Member of the Massachusetts House of Representatives for Saugus
- In office 1853–1853
- Preceded by: George H. Sweetser
- Succeeded by: Samuel Hawkes

Personal details
- Born: March 6, 1815 Saugus, Massachusetts
- Died: November 17, 1887 (aged 72) Saugus, Massachusetts
- Resting place: Riverside Cemetery Saugus, Massachusetts
- Party: Democratic
- Spouse: Zeruiah J. Sweetser (1840-1878; her death)
- Relations: Benjamin Hitchings Jr. (brother) Otis M. Hitchings (brother) Charles S. Hitchings (son)
- Occupation: Shoe manufacturer

= John B. Hitchings =

American shoe manufacturer and politician

John Ballard Hitchings (March 6, 1815 – November 17, 1887) was an American shoe manufacturer and politician.

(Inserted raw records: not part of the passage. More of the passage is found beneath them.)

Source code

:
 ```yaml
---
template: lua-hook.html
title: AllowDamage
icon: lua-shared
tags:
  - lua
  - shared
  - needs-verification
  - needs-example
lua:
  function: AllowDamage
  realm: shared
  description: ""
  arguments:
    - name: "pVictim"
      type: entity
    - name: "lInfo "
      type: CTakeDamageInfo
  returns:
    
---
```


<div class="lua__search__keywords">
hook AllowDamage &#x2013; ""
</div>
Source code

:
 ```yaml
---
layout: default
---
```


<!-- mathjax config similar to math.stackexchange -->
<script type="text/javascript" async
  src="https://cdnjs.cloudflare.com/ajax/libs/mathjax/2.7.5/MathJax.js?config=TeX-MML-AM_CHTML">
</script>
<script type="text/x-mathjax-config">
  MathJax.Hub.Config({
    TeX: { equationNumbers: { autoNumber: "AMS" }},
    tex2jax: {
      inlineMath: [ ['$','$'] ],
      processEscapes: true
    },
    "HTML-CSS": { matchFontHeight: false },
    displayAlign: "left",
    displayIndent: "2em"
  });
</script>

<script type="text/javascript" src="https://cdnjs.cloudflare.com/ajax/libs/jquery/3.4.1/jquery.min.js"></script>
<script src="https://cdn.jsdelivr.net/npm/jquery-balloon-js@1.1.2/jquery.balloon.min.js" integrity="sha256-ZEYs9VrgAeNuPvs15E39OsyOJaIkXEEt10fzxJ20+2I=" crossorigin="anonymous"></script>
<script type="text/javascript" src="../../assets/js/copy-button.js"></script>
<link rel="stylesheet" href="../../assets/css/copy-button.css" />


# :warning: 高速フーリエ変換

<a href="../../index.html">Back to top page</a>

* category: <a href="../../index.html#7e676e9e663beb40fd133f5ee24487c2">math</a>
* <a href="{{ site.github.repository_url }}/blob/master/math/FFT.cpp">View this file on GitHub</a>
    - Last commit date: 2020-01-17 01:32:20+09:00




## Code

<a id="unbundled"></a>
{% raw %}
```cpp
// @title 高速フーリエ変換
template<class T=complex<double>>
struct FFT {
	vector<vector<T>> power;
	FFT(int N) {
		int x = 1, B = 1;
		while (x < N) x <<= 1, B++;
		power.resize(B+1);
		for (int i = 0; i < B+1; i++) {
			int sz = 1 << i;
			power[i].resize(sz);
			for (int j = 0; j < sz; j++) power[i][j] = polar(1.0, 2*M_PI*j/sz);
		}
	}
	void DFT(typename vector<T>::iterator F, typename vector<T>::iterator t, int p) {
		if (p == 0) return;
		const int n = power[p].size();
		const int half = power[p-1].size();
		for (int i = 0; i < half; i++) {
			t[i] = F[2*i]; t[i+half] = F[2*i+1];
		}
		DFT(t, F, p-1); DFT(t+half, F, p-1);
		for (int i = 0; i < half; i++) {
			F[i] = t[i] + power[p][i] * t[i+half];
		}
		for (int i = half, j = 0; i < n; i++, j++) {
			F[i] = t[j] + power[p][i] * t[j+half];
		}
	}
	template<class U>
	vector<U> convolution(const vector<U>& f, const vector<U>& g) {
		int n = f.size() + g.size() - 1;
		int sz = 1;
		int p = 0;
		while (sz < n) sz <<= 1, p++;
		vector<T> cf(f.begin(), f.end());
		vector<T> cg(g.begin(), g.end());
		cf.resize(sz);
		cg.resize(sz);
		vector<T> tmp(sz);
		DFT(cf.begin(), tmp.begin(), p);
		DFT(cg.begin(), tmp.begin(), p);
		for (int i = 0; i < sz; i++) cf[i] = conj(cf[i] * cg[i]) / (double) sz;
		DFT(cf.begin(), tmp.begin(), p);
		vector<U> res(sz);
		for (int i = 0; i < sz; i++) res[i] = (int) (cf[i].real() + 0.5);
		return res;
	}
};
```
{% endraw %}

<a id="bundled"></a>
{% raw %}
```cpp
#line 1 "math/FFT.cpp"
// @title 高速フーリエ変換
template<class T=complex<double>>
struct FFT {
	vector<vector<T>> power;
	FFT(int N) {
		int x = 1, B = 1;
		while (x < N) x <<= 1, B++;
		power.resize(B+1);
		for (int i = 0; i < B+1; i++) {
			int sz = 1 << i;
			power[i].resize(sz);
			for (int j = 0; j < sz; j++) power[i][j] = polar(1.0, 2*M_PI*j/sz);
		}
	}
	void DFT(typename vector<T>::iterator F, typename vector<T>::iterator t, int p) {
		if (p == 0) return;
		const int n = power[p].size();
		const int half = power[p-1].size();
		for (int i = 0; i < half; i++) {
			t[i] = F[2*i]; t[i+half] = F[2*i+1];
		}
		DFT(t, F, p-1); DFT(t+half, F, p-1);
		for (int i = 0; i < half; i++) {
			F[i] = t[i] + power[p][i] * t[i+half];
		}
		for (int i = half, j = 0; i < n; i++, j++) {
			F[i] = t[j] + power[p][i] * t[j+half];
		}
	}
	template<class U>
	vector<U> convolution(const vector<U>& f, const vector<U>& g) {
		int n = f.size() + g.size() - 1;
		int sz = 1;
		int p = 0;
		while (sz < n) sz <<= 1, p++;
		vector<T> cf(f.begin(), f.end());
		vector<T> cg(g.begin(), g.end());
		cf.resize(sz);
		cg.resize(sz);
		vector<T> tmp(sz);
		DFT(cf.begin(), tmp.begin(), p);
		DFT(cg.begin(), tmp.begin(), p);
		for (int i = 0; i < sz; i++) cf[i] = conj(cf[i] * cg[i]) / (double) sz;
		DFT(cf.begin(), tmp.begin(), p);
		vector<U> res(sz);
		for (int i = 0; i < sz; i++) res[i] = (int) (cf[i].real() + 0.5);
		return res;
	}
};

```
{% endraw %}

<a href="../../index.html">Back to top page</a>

Hitchings was born on March 6, 1815, to Benjamin and Jane Hitchings. His father was a shoemaker and Hitchings and his brother Otis eventually joined their father as partners. On May 17, 1840, Hitchings married Zeruiah J. Sweetser, daughter of Charles and Nancy Mansfield Sweetser. Hitchings held various offices in the town of Saugus, Massachusetts and was a member of the Massachusetts House of Representatives in 1853.